WORK REQUEST
What lines of the listing below contain the word "rest"? Copy each of them out.

DATA FOR ANALYSIS

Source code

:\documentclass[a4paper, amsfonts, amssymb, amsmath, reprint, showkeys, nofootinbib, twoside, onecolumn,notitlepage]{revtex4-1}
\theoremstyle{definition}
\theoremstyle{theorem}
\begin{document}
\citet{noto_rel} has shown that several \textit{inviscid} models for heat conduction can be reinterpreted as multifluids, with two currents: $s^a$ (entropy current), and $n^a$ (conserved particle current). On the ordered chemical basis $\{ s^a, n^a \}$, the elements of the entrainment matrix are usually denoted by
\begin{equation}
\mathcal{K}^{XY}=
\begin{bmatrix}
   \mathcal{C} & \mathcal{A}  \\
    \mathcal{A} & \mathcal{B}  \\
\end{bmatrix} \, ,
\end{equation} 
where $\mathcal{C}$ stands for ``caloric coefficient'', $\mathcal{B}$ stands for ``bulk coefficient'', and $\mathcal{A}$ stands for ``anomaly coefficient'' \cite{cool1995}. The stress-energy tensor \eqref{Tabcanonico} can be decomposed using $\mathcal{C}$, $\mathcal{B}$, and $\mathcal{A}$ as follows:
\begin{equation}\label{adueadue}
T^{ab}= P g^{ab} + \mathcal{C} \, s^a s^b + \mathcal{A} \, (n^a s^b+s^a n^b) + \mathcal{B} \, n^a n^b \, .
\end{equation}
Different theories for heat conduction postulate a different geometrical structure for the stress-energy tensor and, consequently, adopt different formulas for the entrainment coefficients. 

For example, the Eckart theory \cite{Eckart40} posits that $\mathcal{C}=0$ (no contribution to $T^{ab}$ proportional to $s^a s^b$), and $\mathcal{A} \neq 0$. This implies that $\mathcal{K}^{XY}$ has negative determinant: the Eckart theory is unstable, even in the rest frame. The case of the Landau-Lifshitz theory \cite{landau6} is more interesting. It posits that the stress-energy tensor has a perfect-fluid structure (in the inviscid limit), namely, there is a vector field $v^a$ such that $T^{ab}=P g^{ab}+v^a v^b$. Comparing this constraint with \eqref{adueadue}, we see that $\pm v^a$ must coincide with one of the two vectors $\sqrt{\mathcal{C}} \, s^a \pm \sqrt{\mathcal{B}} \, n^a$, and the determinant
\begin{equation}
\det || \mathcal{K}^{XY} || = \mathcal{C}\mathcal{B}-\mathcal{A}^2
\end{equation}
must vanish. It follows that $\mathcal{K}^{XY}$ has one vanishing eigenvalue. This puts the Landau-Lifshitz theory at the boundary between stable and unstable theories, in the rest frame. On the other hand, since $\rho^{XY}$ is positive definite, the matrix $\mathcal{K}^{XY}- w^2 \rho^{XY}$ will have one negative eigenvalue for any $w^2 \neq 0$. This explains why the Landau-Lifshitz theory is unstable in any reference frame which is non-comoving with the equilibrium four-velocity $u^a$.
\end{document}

WRITTEN SOLUTION
For example, the Eckart theory \cite{Eckart40} posits that $\mathcal{C}=0$ (no contribution to $T^{ab}$ proportional to $s^a s^b$), and $\mathcal{A} \neq 0$. This implies that $\mathcal{K}^{XY}$ has negative determinant: the Eckart theory is unstable, even in the rest frame. The case of the Landau-Lifshitz theory \cite{landau6} is more interesting. It posits that the stress-energy tensor has a perfect-fluid structure (in the inviscid limit), namely, there is a vector field $v^a$ such that $T^{ab}=P g^{ab}+v^a v^b$. Comparing this constraint with \eqref{adueadue}, we see that $\pm v^a$ must coincide with one of the two vectors $\sqrt{\mathcal{C}} \, s^a \pm \sqrt{\mathcal{B}} \, n^a$, and the determinant
must vanish. It follows that $\mathcal{K}^{XY}$ has one vanishing eigenvalue. This puts the Landau-Lifshitz theory at the boundary between stable and unstable theories, in the rest frame. On the other hand, since $\rho^{XY}$ is positive definite, the matrix $\mathcal{K}^{XY}- w^2 \rho^{XY}$ will have one negative eigenvalue for any $w^2 \neq 0$. This explains why the Landau-Lifshitz theory is unstable in any reference frame which is non-comoving with the equilibrium four-velocity $u^a$.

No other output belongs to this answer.